Der April verlief seltsam. Monatelang scharte ich mit den Hufen endlich wieder regelmäßig ans Wasser zu kommen. Den Salutschuss zur Forellensaison pünktlich ausgenutzt, gelang mir mit einer 38er auch ein schöner Start an der Kyll in diesem Jahr. Seitdem ergaben sich aber wenige Gelegenheiten diese frühe Verheißung der laufenden Saison vollends auszukosten. Seit zwei Jahren schon fahren mir im Monat April regelmäßig andere Umstände in die Parade. Erst das EWF Wochenende – als Aussteller ein unumgängliches Highlight – dann der Geburtstag meiner Frau der seitdem wir eine junge Familie sind, immer weniger oft von meinen Ausflugswünschen beeinflusst wird. Hey – auch in Leipzig über Ostern war es klasse und die Bauhaus Sehenswürdigkeiten in Dessau zu besuchen war eine Bereicherung. Happy wife – happy life!
Zum Glück gravitieren mehr und mehr anglerische Bekanntschaften in mein Leben. Die nicht nur meine Leidenschaft für das Fliegenfischen teilen, sondern auch für das Verfassen von Texten. So freut es mich besonders mit dem ‘Am Haken’ Redakteur Marcel Winkens einen Partner gefunden zu haben, der sich von nun an regelmäßiger in die Seite
Forelle & Äsche einbringen wird. Wie es ihm zum Auftakt in die Forellensaison erging, lässt er uns im nachstehenden Beitrag wissen. Willkommen im Team, Marcel!

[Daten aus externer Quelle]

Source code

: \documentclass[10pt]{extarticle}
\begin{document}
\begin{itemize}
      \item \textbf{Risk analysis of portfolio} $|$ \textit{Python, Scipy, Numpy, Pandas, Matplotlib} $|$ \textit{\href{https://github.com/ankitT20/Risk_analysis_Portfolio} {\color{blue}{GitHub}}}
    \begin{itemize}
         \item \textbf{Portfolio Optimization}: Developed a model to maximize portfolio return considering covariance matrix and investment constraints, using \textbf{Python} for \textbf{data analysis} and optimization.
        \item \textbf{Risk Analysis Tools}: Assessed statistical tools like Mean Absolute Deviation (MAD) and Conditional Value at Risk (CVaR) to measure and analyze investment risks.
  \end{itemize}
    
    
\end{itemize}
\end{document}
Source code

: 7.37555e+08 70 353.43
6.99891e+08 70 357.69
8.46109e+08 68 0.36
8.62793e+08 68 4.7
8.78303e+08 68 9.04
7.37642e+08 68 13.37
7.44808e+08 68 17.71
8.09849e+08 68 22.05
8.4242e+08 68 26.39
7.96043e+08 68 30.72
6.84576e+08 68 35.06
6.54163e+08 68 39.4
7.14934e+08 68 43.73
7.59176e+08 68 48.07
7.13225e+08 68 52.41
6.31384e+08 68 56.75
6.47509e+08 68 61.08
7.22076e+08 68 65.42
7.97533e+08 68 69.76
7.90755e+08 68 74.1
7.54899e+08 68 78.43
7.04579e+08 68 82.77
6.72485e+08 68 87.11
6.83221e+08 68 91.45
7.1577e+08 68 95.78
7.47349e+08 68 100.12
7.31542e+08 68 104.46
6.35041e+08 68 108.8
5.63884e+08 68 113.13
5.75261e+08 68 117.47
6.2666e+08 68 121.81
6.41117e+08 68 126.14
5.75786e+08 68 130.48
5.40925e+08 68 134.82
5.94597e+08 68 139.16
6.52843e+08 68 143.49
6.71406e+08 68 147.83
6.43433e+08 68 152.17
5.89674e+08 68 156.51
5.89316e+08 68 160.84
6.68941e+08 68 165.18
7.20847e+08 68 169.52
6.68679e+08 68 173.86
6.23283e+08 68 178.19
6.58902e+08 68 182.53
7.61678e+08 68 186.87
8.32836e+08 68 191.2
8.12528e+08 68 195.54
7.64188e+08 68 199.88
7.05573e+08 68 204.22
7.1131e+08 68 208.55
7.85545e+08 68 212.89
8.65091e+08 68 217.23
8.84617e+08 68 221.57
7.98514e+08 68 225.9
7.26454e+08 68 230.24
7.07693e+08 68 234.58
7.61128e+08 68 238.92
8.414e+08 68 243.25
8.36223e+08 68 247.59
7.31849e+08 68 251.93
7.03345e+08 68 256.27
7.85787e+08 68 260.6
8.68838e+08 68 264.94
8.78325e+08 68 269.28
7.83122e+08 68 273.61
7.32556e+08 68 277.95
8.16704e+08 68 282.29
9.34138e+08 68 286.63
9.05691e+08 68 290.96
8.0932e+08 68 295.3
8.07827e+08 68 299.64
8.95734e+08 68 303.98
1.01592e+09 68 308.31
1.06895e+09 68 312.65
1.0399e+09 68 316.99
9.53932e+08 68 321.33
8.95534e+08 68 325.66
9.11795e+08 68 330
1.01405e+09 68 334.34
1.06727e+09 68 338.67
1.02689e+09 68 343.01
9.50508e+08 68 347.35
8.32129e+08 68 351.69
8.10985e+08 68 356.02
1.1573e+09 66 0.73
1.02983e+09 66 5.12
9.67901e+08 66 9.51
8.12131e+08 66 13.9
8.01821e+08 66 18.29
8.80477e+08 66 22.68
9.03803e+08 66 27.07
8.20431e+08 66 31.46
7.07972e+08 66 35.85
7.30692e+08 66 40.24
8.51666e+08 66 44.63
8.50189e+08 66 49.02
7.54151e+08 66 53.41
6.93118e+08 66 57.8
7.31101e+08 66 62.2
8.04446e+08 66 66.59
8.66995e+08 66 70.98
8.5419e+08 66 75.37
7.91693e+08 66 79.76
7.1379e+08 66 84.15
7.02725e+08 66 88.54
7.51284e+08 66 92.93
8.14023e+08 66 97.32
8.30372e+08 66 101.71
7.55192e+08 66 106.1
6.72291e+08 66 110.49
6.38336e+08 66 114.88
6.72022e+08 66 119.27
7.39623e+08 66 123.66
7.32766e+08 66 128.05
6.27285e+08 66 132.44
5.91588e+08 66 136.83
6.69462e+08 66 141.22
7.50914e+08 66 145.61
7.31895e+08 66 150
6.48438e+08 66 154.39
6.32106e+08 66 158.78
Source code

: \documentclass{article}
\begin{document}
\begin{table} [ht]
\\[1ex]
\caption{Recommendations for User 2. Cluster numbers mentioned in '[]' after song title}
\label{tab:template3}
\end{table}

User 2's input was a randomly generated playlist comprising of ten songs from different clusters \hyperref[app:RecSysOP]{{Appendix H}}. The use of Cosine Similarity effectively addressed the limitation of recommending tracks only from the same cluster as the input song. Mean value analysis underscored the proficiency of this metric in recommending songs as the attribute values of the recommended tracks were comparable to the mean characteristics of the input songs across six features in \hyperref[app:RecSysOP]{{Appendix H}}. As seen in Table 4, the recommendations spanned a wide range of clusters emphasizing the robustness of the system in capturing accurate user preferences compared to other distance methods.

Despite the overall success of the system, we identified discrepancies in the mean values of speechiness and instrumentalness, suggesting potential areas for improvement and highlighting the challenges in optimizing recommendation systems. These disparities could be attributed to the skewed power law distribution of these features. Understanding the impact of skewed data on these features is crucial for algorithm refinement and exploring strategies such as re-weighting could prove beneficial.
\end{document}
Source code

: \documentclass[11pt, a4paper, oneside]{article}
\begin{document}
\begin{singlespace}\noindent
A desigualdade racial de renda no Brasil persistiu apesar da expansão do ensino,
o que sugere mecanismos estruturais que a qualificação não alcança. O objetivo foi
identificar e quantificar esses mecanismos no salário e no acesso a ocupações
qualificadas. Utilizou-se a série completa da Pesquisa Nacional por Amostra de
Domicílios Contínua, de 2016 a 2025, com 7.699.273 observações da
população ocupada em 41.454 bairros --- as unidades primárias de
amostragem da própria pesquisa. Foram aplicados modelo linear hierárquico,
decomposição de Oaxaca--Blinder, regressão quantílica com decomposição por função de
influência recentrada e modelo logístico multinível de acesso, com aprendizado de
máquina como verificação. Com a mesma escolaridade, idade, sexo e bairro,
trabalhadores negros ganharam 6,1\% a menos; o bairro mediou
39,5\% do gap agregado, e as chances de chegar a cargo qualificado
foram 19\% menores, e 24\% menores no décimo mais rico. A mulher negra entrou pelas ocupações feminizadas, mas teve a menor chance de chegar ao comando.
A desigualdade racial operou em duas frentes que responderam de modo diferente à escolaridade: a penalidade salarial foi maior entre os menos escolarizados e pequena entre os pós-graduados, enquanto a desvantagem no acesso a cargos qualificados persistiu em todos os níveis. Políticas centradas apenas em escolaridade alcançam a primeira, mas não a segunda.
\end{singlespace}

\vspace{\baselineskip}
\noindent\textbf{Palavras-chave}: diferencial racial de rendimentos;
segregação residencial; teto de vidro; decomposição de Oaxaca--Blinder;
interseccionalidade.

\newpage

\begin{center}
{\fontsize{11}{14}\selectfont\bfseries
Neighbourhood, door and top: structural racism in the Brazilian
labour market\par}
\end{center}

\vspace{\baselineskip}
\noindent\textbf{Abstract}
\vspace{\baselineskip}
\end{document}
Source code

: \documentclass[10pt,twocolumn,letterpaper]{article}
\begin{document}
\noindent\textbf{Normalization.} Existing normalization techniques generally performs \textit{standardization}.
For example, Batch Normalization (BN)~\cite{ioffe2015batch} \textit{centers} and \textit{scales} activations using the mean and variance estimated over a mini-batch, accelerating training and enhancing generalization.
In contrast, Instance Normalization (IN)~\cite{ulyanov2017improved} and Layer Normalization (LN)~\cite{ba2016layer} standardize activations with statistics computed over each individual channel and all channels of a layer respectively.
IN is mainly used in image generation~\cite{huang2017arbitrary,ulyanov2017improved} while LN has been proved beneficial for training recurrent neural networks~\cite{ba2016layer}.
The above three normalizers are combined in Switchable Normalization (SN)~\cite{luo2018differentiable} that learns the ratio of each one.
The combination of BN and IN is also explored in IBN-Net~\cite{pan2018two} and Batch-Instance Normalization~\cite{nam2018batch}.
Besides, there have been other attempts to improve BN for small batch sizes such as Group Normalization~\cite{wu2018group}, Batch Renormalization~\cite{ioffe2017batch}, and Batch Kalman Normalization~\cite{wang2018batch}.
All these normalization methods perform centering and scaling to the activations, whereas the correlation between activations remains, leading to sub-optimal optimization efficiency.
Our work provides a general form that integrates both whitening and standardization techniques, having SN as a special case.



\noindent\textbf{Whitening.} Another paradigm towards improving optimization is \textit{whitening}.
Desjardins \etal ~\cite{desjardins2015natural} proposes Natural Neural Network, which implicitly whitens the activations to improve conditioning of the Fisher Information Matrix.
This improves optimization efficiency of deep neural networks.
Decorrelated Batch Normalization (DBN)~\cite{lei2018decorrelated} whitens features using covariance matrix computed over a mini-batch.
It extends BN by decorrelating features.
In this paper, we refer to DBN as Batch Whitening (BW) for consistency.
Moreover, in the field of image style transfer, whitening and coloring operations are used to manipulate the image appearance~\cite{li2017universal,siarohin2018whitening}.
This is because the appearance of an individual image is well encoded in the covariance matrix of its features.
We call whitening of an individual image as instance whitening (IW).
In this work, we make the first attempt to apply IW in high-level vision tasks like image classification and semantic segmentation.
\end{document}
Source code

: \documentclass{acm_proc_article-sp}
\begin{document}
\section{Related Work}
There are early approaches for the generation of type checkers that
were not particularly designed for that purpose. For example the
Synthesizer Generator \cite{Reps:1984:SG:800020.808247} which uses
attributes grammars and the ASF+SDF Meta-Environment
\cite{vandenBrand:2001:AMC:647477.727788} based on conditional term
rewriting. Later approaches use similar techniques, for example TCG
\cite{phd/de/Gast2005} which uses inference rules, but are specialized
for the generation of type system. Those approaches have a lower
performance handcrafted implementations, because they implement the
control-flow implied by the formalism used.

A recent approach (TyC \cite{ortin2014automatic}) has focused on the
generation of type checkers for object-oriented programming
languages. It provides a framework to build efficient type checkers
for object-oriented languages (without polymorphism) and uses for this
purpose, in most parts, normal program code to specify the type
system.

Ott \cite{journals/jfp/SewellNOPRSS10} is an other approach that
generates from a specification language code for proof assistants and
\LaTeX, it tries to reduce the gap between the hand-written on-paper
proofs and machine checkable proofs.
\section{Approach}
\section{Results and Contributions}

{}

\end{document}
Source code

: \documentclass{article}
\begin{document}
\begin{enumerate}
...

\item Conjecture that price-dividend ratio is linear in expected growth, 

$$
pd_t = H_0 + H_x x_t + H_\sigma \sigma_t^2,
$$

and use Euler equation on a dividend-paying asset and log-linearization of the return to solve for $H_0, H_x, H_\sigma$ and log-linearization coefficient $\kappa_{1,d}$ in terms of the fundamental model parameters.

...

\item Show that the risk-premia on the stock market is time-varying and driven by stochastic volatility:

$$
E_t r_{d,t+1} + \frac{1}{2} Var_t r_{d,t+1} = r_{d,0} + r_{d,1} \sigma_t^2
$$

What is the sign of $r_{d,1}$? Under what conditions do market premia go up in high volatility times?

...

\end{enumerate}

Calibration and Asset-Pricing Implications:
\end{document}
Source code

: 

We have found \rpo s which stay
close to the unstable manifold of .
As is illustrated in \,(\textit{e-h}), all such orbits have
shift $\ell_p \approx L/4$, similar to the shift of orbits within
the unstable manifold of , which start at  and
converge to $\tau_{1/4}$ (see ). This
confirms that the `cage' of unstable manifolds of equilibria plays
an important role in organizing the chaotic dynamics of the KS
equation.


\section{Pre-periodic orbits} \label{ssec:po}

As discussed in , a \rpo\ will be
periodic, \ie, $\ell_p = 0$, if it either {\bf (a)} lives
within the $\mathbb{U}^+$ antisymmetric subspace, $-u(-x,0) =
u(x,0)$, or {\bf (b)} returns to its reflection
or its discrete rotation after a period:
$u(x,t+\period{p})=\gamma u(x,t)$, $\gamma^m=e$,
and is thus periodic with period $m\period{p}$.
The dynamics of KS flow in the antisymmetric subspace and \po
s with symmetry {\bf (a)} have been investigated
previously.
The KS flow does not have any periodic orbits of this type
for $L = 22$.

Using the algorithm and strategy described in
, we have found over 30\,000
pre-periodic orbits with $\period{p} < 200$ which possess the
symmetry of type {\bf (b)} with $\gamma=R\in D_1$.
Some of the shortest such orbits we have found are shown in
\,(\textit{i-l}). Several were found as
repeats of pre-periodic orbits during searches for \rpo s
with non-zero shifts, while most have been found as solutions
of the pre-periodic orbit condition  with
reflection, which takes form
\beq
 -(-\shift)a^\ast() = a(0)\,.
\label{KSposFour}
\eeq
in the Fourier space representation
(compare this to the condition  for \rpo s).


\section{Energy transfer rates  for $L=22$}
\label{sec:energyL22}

Ein später Saisonbeginn an der Kyll
Meine Fliegenfischer-Saison begann dieses Jahr erst spät, am Ostersonntag. Dauer-Hochwasser an der Rur, meinem Heimatfluss, hatte mich den Schleien und Karpfen meines Vereinsweihers nachstellen lassen und so kam es, dass ich mit über einem Monat Verspätung in die Fliegenfischer-Saison startete.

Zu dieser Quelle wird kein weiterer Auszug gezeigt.